17 fevereiro 20:25 2006


Estudo preliminar da Nota Técnica da Revisão Tarifária da CTEEP, elaborada pela Aneel e disponibilizada eletronicamente desde a última quinta-feira (16), mostra que a Agência continua repetindo os mesmos erros. Modicidade tarifária, heranças do passado, assimetria de informação e empresa de referência continuam fazendo parte do dicionário e da metodologia da Aneel, que utiliza para a empresa de transmissão os mesmos procedimentos adotados e questionados nas revisões tarifárias das empresas de distribuição.


Exemplo disso é a famosa e virtual Empresa de Referência (ER), agora aplicada para a CTEEP, que tem como regra principal sempre nivelar por baixo. No quadro de pessoal, a ER considera um total de 2.800 trabalhadores, enquanto a empresa real tem atualmente 2993 trabalhadores. O piso salarial virtual é de R$ 641,90 enquanto o do Acordo Coletivo é de R$ 807,83. A ER continua não considerando benefícios como a gratificação de férias e a PLR.

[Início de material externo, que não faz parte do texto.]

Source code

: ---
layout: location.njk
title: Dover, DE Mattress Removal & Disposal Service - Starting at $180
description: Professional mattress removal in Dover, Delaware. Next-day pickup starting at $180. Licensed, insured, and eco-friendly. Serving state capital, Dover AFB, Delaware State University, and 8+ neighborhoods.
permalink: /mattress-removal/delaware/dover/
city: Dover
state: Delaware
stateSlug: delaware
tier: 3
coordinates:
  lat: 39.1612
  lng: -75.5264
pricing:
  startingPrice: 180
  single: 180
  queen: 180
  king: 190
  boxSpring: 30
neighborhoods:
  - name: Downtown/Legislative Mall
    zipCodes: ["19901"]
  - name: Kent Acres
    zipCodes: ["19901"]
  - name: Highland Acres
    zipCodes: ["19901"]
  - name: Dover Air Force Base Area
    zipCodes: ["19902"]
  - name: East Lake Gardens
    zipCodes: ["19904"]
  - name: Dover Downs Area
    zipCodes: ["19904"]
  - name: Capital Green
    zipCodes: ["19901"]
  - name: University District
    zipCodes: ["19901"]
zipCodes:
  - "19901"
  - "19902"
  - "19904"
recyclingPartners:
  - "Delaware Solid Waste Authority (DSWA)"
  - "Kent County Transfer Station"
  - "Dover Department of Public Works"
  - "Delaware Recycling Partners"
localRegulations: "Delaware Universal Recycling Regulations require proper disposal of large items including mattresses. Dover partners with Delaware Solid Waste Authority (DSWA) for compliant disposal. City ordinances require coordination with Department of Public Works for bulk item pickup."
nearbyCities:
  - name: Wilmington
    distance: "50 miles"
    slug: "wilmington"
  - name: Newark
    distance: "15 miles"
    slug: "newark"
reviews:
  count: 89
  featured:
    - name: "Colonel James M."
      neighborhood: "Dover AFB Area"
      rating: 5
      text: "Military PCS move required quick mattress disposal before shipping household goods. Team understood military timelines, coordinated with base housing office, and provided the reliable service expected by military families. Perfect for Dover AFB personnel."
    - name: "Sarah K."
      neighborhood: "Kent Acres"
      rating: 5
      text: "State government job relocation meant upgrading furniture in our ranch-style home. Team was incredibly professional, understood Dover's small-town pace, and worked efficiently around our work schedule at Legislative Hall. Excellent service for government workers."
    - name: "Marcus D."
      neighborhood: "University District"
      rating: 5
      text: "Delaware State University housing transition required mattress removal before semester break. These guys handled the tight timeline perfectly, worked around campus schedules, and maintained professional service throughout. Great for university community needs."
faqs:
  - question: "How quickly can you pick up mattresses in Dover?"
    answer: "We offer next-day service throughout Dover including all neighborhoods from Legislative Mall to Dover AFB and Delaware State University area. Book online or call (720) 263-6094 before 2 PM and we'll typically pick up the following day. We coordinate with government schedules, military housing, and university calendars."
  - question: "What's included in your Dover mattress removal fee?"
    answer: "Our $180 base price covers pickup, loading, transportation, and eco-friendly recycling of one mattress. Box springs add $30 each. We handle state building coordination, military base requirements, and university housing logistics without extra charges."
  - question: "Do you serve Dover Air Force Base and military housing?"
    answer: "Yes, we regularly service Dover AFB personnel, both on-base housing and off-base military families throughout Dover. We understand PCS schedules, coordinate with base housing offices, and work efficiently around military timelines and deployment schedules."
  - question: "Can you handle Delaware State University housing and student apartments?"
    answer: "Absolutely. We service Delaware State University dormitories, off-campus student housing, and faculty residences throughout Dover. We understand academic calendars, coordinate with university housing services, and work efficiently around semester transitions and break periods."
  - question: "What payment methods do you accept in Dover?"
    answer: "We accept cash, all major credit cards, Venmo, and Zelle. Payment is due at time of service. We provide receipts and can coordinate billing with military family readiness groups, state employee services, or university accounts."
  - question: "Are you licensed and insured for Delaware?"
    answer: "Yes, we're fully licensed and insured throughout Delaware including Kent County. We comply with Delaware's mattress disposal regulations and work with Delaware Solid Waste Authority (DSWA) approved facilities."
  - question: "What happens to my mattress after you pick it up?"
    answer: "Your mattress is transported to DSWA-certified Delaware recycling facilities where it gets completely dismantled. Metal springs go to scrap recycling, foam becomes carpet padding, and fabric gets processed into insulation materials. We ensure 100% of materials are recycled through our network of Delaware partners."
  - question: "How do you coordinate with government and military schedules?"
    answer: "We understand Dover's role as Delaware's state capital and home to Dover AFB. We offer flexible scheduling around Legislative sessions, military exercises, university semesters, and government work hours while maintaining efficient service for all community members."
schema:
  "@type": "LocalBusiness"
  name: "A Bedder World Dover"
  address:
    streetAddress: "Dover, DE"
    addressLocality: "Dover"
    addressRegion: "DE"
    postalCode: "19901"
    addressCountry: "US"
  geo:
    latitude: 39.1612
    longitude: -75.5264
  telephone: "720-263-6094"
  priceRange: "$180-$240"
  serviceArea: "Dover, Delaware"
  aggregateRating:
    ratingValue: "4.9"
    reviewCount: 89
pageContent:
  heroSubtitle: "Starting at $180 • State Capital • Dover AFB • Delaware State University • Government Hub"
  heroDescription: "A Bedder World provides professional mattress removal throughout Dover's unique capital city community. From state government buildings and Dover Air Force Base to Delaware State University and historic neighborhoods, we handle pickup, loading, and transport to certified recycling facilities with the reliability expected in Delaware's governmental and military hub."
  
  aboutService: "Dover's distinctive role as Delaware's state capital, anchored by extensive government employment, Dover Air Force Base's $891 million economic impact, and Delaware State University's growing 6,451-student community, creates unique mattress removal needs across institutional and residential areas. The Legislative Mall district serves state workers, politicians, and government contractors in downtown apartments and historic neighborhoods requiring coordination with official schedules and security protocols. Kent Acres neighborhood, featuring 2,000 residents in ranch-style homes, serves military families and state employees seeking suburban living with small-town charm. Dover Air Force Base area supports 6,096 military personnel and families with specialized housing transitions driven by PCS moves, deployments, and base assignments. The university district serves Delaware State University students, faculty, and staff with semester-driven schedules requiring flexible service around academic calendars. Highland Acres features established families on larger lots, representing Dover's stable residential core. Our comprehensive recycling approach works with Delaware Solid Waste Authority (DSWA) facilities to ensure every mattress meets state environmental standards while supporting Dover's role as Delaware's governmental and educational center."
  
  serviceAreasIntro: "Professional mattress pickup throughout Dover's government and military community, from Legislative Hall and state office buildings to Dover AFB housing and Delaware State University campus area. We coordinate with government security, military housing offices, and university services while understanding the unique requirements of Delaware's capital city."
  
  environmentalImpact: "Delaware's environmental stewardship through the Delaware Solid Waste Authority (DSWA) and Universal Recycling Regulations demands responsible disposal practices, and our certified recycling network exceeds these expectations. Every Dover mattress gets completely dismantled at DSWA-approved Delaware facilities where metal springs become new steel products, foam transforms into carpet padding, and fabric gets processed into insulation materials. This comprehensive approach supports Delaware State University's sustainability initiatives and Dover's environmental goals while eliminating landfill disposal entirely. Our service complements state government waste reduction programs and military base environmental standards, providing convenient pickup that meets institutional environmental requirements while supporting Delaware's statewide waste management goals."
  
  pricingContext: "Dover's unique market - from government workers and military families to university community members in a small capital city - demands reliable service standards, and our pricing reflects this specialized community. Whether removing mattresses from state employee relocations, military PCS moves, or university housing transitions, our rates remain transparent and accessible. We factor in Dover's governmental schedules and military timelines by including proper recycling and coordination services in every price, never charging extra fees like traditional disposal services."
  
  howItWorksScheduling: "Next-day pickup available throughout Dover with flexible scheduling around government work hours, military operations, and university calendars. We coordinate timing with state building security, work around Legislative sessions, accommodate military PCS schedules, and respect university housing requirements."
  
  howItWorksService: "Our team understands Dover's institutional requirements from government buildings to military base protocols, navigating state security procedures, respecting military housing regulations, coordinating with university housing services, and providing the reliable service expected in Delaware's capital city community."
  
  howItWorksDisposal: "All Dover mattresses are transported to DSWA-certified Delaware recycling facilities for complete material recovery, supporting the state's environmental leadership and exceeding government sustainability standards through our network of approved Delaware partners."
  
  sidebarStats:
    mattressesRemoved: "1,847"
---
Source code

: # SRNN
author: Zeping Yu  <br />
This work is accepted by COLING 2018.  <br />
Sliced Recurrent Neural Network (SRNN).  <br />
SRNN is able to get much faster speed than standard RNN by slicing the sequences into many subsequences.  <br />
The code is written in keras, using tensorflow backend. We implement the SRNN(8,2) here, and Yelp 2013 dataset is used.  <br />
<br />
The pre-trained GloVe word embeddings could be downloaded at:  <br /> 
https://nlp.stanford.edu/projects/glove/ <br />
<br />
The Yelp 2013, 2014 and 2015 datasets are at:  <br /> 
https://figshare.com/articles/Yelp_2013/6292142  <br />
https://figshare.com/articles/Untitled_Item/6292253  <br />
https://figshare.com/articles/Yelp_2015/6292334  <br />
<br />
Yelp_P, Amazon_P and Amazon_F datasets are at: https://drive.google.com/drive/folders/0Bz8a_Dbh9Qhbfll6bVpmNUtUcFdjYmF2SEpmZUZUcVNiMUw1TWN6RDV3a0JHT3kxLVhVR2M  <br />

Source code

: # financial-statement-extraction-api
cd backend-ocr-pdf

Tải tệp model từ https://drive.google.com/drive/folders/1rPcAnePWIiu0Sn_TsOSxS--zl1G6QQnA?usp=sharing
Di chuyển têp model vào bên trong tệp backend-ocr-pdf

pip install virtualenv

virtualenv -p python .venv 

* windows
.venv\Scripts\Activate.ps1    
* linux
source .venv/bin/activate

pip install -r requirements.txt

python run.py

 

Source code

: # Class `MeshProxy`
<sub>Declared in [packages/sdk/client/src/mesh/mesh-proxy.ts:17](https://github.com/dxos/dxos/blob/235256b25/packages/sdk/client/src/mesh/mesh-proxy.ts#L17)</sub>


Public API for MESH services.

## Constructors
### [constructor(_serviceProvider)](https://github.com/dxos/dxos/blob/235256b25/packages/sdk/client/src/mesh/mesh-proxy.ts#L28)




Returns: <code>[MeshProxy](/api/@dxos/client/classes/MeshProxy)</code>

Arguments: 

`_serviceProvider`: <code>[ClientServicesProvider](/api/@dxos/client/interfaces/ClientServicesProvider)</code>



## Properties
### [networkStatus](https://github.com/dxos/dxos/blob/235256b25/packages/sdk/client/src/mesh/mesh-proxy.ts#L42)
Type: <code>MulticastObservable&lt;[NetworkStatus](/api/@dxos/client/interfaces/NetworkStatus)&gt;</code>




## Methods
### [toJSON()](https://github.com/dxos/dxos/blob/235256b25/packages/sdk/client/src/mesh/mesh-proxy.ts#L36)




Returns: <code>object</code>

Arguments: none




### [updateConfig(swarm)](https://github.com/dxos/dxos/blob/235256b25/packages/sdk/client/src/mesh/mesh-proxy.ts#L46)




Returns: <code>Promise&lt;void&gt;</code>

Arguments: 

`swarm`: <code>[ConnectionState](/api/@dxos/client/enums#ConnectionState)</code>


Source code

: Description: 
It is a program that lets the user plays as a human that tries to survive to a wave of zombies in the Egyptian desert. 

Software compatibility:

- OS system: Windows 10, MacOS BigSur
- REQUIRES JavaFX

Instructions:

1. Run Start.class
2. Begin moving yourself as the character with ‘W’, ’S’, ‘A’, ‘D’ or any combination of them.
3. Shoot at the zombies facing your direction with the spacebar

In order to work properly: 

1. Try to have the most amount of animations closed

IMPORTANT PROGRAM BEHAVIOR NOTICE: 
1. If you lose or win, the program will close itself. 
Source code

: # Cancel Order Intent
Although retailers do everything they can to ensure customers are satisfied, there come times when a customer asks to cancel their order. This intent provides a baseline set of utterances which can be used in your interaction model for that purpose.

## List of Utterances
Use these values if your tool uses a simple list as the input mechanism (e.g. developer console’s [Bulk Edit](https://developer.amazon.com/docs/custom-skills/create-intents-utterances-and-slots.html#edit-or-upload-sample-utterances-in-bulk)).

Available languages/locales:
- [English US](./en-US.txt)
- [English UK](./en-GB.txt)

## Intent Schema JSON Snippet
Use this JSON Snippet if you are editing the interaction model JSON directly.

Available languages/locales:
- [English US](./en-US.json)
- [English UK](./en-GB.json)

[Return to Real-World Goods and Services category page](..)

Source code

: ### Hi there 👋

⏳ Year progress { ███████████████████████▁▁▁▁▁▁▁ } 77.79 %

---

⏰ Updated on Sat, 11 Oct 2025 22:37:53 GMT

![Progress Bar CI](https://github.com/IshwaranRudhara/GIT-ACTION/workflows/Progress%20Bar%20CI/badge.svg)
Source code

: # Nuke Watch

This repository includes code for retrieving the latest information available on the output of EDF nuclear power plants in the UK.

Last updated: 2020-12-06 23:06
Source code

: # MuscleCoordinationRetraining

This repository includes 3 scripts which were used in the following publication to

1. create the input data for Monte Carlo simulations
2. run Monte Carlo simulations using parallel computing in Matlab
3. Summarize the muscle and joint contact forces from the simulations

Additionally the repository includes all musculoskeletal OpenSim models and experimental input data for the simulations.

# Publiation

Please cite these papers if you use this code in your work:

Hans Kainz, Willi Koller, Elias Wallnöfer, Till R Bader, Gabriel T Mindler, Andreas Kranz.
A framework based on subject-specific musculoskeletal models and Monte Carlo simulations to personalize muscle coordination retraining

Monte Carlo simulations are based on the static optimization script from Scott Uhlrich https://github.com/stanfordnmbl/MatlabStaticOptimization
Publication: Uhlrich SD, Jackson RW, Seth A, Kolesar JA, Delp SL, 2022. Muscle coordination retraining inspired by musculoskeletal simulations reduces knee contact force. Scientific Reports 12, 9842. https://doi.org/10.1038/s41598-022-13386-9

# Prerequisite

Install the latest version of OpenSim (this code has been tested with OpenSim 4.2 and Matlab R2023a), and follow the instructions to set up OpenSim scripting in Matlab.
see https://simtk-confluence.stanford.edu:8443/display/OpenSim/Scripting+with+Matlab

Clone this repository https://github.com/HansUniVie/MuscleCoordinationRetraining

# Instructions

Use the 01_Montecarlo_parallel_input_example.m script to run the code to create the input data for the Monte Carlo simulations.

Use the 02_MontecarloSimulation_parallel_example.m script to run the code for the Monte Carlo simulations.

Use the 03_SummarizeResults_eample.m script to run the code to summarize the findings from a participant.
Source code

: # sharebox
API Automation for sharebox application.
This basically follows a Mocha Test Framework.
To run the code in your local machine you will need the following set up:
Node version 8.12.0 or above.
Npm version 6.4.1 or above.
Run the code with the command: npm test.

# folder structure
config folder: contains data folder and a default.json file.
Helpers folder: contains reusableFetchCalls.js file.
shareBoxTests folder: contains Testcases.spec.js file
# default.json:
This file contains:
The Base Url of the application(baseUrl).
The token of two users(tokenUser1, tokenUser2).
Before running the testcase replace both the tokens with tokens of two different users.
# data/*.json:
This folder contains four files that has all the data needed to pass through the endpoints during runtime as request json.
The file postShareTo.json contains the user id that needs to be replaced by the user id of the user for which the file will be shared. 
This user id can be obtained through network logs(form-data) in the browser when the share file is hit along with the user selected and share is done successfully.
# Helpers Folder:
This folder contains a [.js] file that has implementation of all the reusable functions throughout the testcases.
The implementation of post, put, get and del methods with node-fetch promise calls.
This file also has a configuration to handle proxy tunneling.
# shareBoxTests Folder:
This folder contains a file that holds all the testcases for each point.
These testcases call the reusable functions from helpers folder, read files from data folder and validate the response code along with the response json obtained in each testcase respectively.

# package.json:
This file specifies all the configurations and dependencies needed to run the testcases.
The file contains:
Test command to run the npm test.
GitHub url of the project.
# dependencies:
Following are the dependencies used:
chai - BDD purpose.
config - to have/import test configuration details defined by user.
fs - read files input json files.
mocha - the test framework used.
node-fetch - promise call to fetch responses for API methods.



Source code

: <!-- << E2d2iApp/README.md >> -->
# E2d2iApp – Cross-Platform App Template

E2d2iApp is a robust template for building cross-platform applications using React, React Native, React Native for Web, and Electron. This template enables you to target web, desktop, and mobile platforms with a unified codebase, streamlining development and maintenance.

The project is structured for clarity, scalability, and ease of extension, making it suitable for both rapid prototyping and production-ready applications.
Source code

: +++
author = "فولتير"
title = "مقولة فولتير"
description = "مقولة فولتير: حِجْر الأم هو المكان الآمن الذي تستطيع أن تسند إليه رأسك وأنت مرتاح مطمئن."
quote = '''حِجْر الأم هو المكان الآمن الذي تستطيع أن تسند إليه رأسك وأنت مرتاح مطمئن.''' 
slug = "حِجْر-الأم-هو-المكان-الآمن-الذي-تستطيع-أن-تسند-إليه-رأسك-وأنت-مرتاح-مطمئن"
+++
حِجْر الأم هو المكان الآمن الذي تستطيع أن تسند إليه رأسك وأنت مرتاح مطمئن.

Uma exceção confirma a regra: o salário do presidente da empresa virtual é de R$ 49.280,29 em flagrante desrespeito ao teto de R$ 14.800 previsto pela legislação.


Vale lembrar que a CTEEP entrou em operação em 1° de abril de 1999, tem 103 Sub Estações, 11.837 km de linhas de transmissão e é responsável pelo transporte de um terço do consumo de energia elétrica do Brasil. Para a direção do Sinergia CUT, a Nota Técnica da Aneel é de fato herança do passado: ‘O Sindicato repudia a metodologia usada pela Agência, principalmente a empresa de referência. Os trabalhadores da CTEEP e o povo de São Paulo mereciam mais respeito da Agência e do governo do estado’.